Religion
- Discipline: Religious studies
- Language: English
- Edited by: Michael Stausberg Steven Engler

Publication details
- History: 1971–present
- Publisher: Routledge (United Kingdom)
- Frequency: Quarterly

Standard abbreviations
- ISO 4: Religion

Indexing
- ISSN: 0048-721X (print) 1096-1151 (web)
- LCCN: 76615899
- OCLC no.: 186359943

Links
- Journal homepage;

= Religion (journal) =

Religion is a peer-reviewed academic journal in the field of Religious studies, edited by the religion academic scholars Michael Stausberg and Steven Engler. It was founded in 1971, with close ties to the Religious Studies program at the University of Lancaster. That program was founded and chaired by Ninian Smart, and he served as the chairman of the first editorial board. Four companies have published the journal over the years: Oriel Press (1971–72), Routledge & Kegan Paul (1973–80), Academic Press (1981–2000), Elsevier (2001–2010), and currently Routledge.

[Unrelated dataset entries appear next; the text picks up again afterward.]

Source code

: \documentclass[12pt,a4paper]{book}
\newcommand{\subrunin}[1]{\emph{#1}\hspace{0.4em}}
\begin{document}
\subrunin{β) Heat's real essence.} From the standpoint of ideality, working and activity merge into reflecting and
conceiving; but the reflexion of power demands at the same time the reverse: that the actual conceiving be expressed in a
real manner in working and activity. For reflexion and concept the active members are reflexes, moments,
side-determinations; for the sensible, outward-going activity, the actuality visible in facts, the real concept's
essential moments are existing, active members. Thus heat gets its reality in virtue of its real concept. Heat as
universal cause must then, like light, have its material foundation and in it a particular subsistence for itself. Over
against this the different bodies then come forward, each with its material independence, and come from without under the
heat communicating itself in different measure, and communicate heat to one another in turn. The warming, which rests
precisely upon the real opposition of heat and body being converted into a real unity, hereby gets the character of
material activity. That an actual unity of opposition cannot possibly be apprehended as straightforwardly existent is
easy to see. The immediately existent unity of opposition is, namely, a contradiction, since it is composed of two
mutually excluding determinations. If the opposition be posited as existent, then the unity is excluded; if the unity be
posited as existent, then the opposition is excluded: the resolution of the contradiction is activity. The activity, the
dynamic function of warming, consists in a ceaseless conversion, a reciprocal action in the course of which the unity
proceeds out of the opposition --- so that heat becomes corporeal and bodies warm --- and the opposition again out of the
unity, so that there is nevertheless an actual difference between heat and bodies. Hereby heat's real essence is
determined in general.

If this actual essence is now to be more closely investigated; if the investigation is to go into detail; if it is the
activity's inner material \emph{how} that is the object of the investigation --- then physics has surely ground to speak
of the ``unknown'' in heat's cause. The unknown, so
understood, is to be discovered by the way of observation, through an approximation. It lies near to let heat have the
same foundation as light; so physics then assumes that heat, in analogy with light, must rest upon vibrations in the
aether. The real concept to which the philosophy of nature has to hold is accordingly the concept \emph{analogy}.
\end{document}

Religion publishes academic work on all issues of Religious Studies, including the history, literature, thought, practise, material culture, and institutions of particular religious traditions from a variety of perspectives such as social scientific, humanistic, cognitive, economical, geographical, etc. (but excluding work that falls purely within the areas of theology or philosophy of religion). The journal has European and North-American editors (currently Michael Stausberg and Steven Engler) and a multi-national editorial board.

==Abstracting and indexing==
The journal is abstracted in:
Arts & Humanities Citation Index, ATLA (American Theological Library Association), International Bibliography of the Social Sciences, Dietrich's Index Philosophicus, Academic Search, Current Abstracts, Humanities International Index, New Testament Abstracts, Old Testament Abstracts, SocINDEX, TOC Premier, SCOPUS, Gale, Humanities Index, Russian Academy of Sciences Bibliographies, ProQuest, Current Contents.